What’s a novel, but a daydream we write down and embellish, expand and hone into something coherent, dramatic and hopefully entertaining?

Sounds simple enough, in theory. But how does one begin? How does one even attempt to begin?* How do so many rudimentary thoughts (Hey, I’ll call this girl Juliette. I’ll name that dude Romeo. They’ll live happily ever—no, wait, I have a better idea!) emerge to produce a provocative story? Maybe we gaze longingly at books like A Game of Thrones, or The Lord of The Rings, the Harry Potter series or The Time Ships, and think WTF!? How do people create such rich, complex, creative narratives? What were they thinking? What were they smoking? I could never begin to craft such an incredibly detailed epic adventure! Until I figure it out, I guess it’s back to watching reruns of The Gilmore Girls.

Well, you won’t know unless you try. Sometimes new or wannabe writers will procrastinate for years, waiting for the right moment (that may never come without that spark of concerted effort.) But it’s far easier, perhaps even more exciting, to fantasize about writing than actually writing. So, yeah, we procrastinate, rebuilding or babysitting our daydreams time and time again inside our heads. And it is procrastination, you know—those unwritten daydreams, those many incidental acts of minutia that feel like writing… (What should I name my characters? I’ve spent months looking through baby-books and still can’t find one I like!) But until you begin actively writing that first page, that first scene, that first chapter, let’s face it, you’re not really “writing.” You’re stuck in idle mode, still awaiting that creative spark, that literary ‘Big Bang.’ (You can rename your characters during or after you finish your first draft, for example. You can begin writing a story in the middle, and work back to the beginning later. You can begin to develop a character or two, or write snippets of dialogue and infuse them into the proper scene later.) But the only way to write a novel is to start a novel, and that is by putting words down on paper. (Or a PC.) Your non-writing hours are either spent actively prepping or researching that eventual book or avoiding that eventual book. And yes, most writers subliminally know the difference. (And if you’re procrastinating, I suspect you do, too.)

Conversely, some new or wannabe novelists—heads filled with so many swirling, exciting possibilities—believe they can plop down one day in front of a notepad or a PC and simply begin to scribble or type out a coherent, fully-developed story.
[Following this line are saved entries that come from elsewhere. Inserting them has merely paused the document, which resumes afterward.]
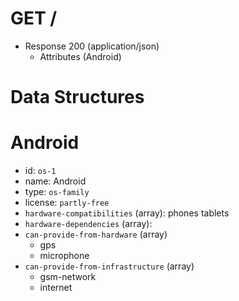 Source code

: # GET /
+ Response 200 (application/json)
    + Attributes (Android)

# Data Structures
# Android

- id: `os-1`
- name: Android
- type: `os-family`
- license: `partly-free`
- `hardware-compatibilities` (array): phones tablets
- `hardware-dependencies` (array):
- `can-provide-from-hardware` (array)
  - gps
  - microphone
- `can-provide-from-infrastructure` (array)
  - gsm-network
  - internet
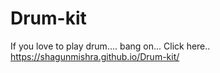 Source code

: # Drum-kit

If you love to play drum....
bang on... Click here..
https://shagunmishra.github.io/Drum-kit/
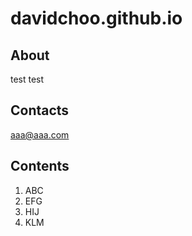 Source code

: # davidchoo.github.io

## About
test
test

## Contacts
aaa@aaa.com

## Contents
1. ABC
2. EFG
3. HIJ
4. KLM
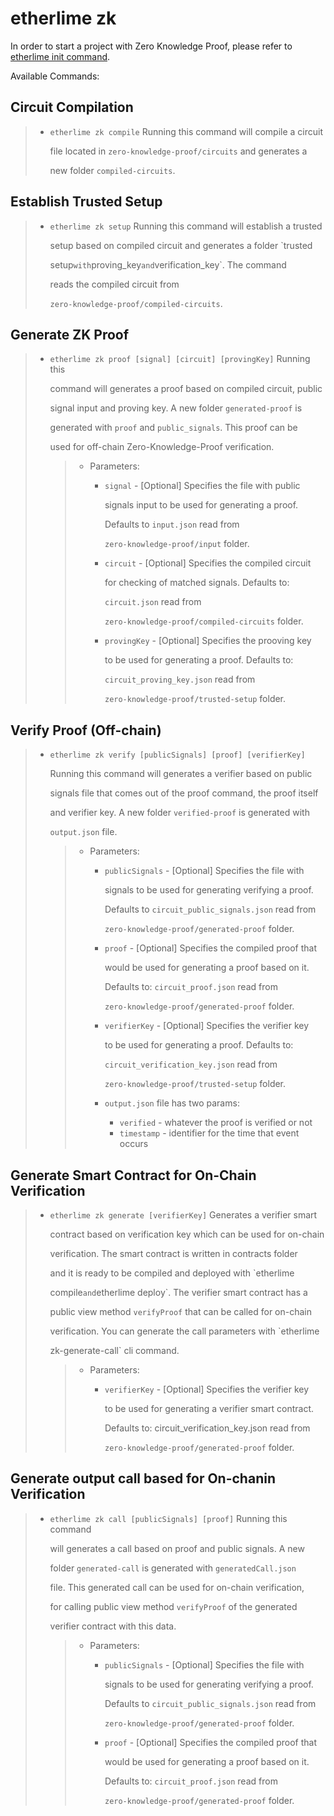 # etherlime zk

In order to start a project with Zero Knowledge Proof, please refer to [etherlime init command](https://etherlime.readthedocs.io/en/latest/cli/init.html#).

Available Commands:

## Circuit Compilation

> * `etherlime zk compile` Running this command will compile a circuit
>
>     file located in `zero-knowledge-proof/circuits` and generates a
>
>     new folder `compiled-circuits`.

## Establish Trusted Setup

> * `etherlime zk setup` Running this command will establish a trusted
>
>     setup based on compiled circuit and generates a folder \`trusted
>
>     setup`with`proving\_key`and`verification\_key\`. The command
>
>     reads the compiled circuit from
>
>     `zero-knowledge-proof/compiled-circuits`.

## Generate ZK Proof

> * `etherlime zk proof [signal] [circuit] [provingKey]` Running this
>
>     command will generates a proof based on compiled circuit, public
>
>     signal input and proving key. A new folder `generated-proof` is
>
>     generated with `proof` and `public_signals`. This proof can be
>
>     used for off-chain Zero-Knowledge-Proof verification.
>
>   > * Parameters:
>   >   * `signal` - \[Optional\] Specifies the file with public
>   >
>   >     signals input to be used for generating a proof.
>   >
>   >     Defaults to `input.json` read from
>   >
>   >     `zero-knowledge-proof/input` folder.
>   >
>   >   * `circuit` - \[Optional\] Specifies the compiled circuit
>   >
>   >     for checking of matched signals. Defaults to:
>   >
>   >     `circuit.json` read from
>   >
>   >     `zero-knowledge-proof/compiled-circuits` folder.
>   >
>   >   * `provingKey` - \[Optional\] Specifies the prooving key
>   >
>   >     to be used for generating a proof. Defaults to:
>   >
>   >     `circuit_proving_key.json` read from
>   >
>   >     `zero-knowledge-proof/trusted-setup` folder.

## Verify Proof \(Off-chain\)

> * `etherlime zk verify [publicSignals] [proof] [verifierKey]`
>
>     Running this command will generates a verifier based on public
>
>     signals file that comes out of the proof command, the proof itself
>
>     and verifier key. A new folder `verified-proof` is generated with
>
>     `output.json` file.
>
>   > * Parameters:
>   >   * `publicSignals` - \[Optional\] Specifies the file with
>   >
>   >     signals to be used for generating verifying a proof.
>   >
>   >     Defaults to `circuit_public_signals.json` read from
>   >
>   >     `zero-knowledge-proof/generated-proof` folder.
>   >
>   >   * `proof` - \[Optional\] Specifies the compiled proof that
>   >
>   >     would be used for generating a proof based on it.
>   >
>   >     Defaults to: `circuit_proof.json` read from
>   >
>   >     `zero-knowledge-proof/generated-proof` folder.
>   >
>   >   * `verifierKey` - \[Optional\] Specifies the verifier key
>   >
>   >     to be used for generating a proof. Defaults to:
>   >
>   >     `circuit_verification_key.json` read from
>   >
>   >     `zero-knowledge-proof/trusted-setup` folder.
>   >
>   >   * `output.json` file has two params:
>   >     * `verified` - whatever the proof is verified or not
>   >     * `timestamp` - identifier for the time that event occurs

## Generate Smart Contract for On-Chain Verification

> * `etherlime zk generate [verifierKey]` Generates a verifier smart
>
>     contract based on verification key which can be used for on-chain
>
>     verification. The smart contract is written in contracts folder
>
>     and it is ready to be compiled and deployed with \`etherlime
>
>     compile`and`etherlime deploy\`. The verifier smart contract has a
>
>     public view method `verifyProof` that can be called for on-chain
>
>     verification. You can generate the call parameters with \`etherlime
>
>     zk-generate-call\` cli command.
>
>   > * Parameters:
>   >   * `verifierKey` - \[Optional\] Specifies the verifier key
>   >
>   >     to be used for generating a verifier smart contract.
>   >
>   >     Defaults to: circuit\_verification\_key.json read from
>   >
>   >     `zero-knowledge-proof/generated-proof` folder.

## Generate output call based for On-chanin Verification

> * `etherlime zk call [publicSignals] [proof]` Running this command
>
>     will generates a call based on proof and public signals. A new
>
>     folder `generated-call` is generated with `generatedCall.json`
>
>     file. This generated call can be used for on-chain verification,
>
>     for calling public view method `verifyProof` of the generated
>
>     verifier contract with this data.
>
>   > * Parameters:
>   >   * `publicSignals` - \[Optional\] Specifies the file with
>   >
>   >     signals to be used for generating verifying a proof.
>   >
>   >     Defaults to `circuit_public_signals.json` read from
>   >
>   >     `zero-knowledge-proof/generated-proof` folder.
>   >
>   >   * `proof` - \[Optional\] Specifies the compiled proof that
>   >
>   >     would be used for generating a proof based on it.
>   >
>   >     Defaults to: `circuit_proof.json` read from
>   >
>   >     `zero-knowledge-proof/generated-proof` folder.

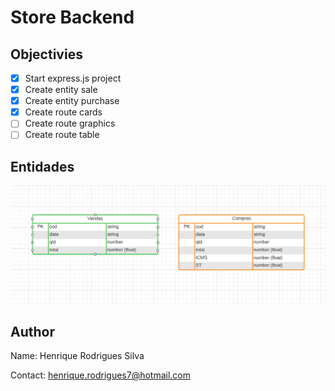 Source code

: # Store Backend

## Objectivies

- [x] Start express.js project
- [x] Create entity sale
- [x] Create entity purchase
- [x] Create route cards
- [ ] Create route graphics
- [ ] Create route table

## Entidades

![Entidades](/assets/imgs/entities.PNG)

## Author

Name: Henrique Rodrigues Silva

Contact: henrique.rodrigues7@hotmail.com
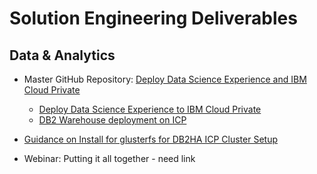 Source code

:# Solution Engineering Deliverables

## Data & Analytics

- Master GitHub Repository: [Deploy Data Science Experience and IBM Cloud Private](https://github.com/ibm-cloud-architecture/refarch-cognitive-analytics)

  - [Deploy Data Science Experience to IBM Cloud Private](https://github.com/ibm-cloud-architecture/refarch-analytics/tree/master/docs/ICP)
  - [DB2 Warehouse deployment on ICP](https://github.com/ibm-cloud-architecture/refarch-analytics/tree/master/docs/db2warehouse)
-  [Guidance on Install for glusterfs for DB2HA ICP Cluster Setup](https://github.com/ibm-cloud-architecture/refarch-privatecloud/blob/master/Resiliency/Configure_HA_ICP_cluster.md)

- Webinar: 
  Putting it all together - need link



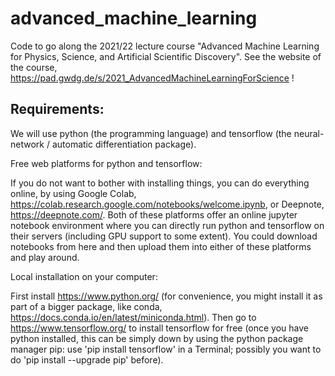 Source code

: # advanced_machine_learning
Code to go along the 2021/22 lecture course "Advanced Machine Learning for Physics, Science, and Artificial Scientific Discovery". See the website of the course, https://pad.gwdg.de/s/2021_AdvancedMachineLearningForScience !

## Requirements:

We will use python (the programming language) and tensorflow (the neural-network / automatic differentiation package). 

Free web platforms for python and tensorflow:

If you do not want to bother with installing things, you can do everything online, by using Google Colab, https://colab.research.google.com/notebooks/welcome.ipynb, or Deepnote, https://deepnote.com/. Both of these platforms offer an online jupyter notebook environment where you can directly run python and tensorflow on their servers (including GPU support to some extent). You could download notebooks from here and then upload them into either of these platforms and play around.

Local installation on your computer:

First install https://www.python.org/ (for convenience, you might install it as part of a bigger package, like conda,  https://docs.conda.io/en/latest/miniconda.html). Then go to https://www.tensorflow.org/ to install tensorflow for free (once you have python installed, this can be simply down by using the python package manager pip: use 'pip install tensorflow' in a Terminal; possibly you want to do 'pip install --upgrade pip' before).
Most of those writers don’t realize that stream of consciousness writing will only get you so far, but then what? Writing a novel requires an incredible amount of strategy, of organization and finesse. And most of us will likely require a working roadmap (see Outlining) so we don’t lose ourselves along the way. A few lucky writers may be able to simultaneously craft a comprehensive story inside their heads as they write, but that’s an ability most of us do not enjoy.

I’ve mentioned this before, but it bears repeating. One can begin a novel by either illuminating (or alluding to) your plot, or by introducing a character—usually, but not always, a protagonist or antagonist. Since no definitive rules exist on beginning, one can open a novel on virtually anything—although one’s first line/first page should probably have some bearing, directly or indirectly, on one’s story or primary character(s). (See Where To Start.) However, it’s totally up to you. My only suggestion is, make your first line count. Make it relevant, and provocative or subtly revealing. Basically, make it memorable!

As I’ve previously mentioned, it’s fair to say that most novels begin with a single What if? notion or premise. We’ve concocted a vague daydream that seems promising. Or at least interesting. Gee, I wish I could fly. What would I do if I could? What might I accomplish? Or, Linda doesn’t even know I’m alive. If I could only make her notice me! What if…? Or, I love to world build! Dragons and castles and wizards and dark magic! But where do I start my story? What possibly could happen that will interest readers? Hey, what if a young knight bumps his head, develops amnesia and then….? These fragmented notions, in the hands of a creative mind (or in the mind of creative hands), might easily become the core of a superhero thriller or romantic comedy or epic fantasy—or a thousand other fictional possibilities.

But of course, one will need far more potential material than an original, perhaps fuzzy premise (your inciting incident). You’ll need to transcribe your hazy daydream into a linear, logical story line—meaning you’ll need to squeeze those amorphous thoughts into coherent words, sentences and paragraphs.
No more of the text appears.